BEGIN RECORDS FOR THE EXERCISE
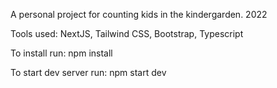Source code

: A personal project for counting kids in the kindergarden. 2022

Tools used: NextJS, Tailwind CSS, Bootstrap, Typescript

To install run: npm install

To start dev server run: npm start dev
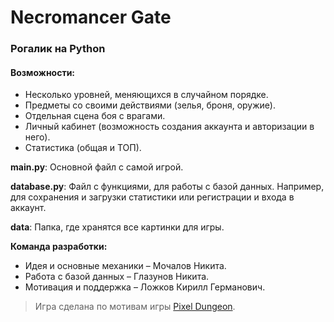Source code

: # Necromancer Gate
### Рогалик на Python

#### Возможности:
+ Несколько уровней, меняющихся в случайном порядке.
+ Предметы со своими действиями (зелья, броня, оружие).
+ Отдельная сцена боя с врагами.
+ Личный кабинет (возможность создания аккаунта и авторизации в него).
+ Статистика (общая и ТОП).

**main.py**:
Основной файл с самой игрой.

**database.py**:
Файл с функциями, для работы с базой данных. Например, для сохранения и загрузки статистики или регистрации и входа в аккаунт.

**data**:
Папка, где хранятся все картинки для игры.

**Команда разработки:**
- Идея и основные механики – Мочалов Никита.
- Работа с базой данных – Глазунов Никита.
- Мотивация и поддержка – Ложков Кирилл Германович.

> Игра сделана по мотивам игры [Pixel Dungeon](https://pixeldungeon.fandom.com/ru/wiki/Pixel_Dungeon_%D0%B2%D0%B8%D0%BA%D0%B8).
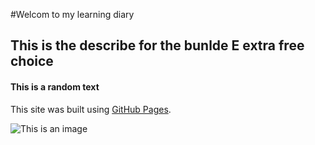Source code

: 
#Welcom to my learning diary
## This is the describe for the bunlde E extra free choice
#### This is a random text
This site was built using [GitHub Pages](https://pages.github.com/).

![This is an image](https://myoctocat.com/assets/images/base-octocat.svg)
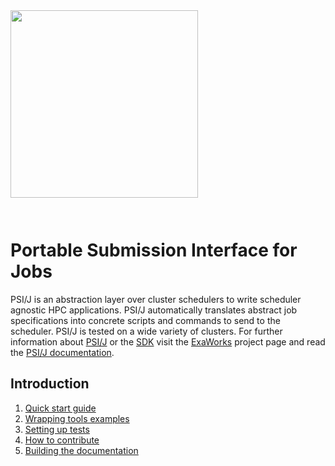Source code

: <img src="https://exaworks.org/images/exaworks-psij-logo.png" width="300" style="margin-bottom: 2em"/>

# Portable Submission Interface for Jobs

PSI/J is an abstraction layer over cluster schedulers to write scheduler agnostic HPC applications. PSI/J automatically translates abstract job specifications into concrete scripts and commands to send to the scheduler. PSI/J is tested on a wide variety of clusters. For further information about [PSI/J](https://exaworks.org/job-api-spec/) or the [SDK](https://github.com/ExaWorks/SDK) visit the [ExaWorks](https://exaworks.org/) project page and read the [PSI/J documentation](https://exaworks.org/psi-j-python/#docs).


## Introduction

1. [Quick start guide](QuickStart.md)
2. [Wrapping tools examples](scripts/WORKFLOW-EXAMPLES.md)
3. [Setting up tests](README-testing.md)
4. [How to contribute](CONTRIBUTING.md)
5. [Building the documentation](README-dev.md)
END RECORDS FOR THE EXERCISE
TASK REQUIREMENTS: Your answer should consist of every line from the entries that holds "README".

OUTPUT OF THE EXERCISE:
3. [Setting up tests](README-testing.md)
5. [Building the documentation](README-dev.md)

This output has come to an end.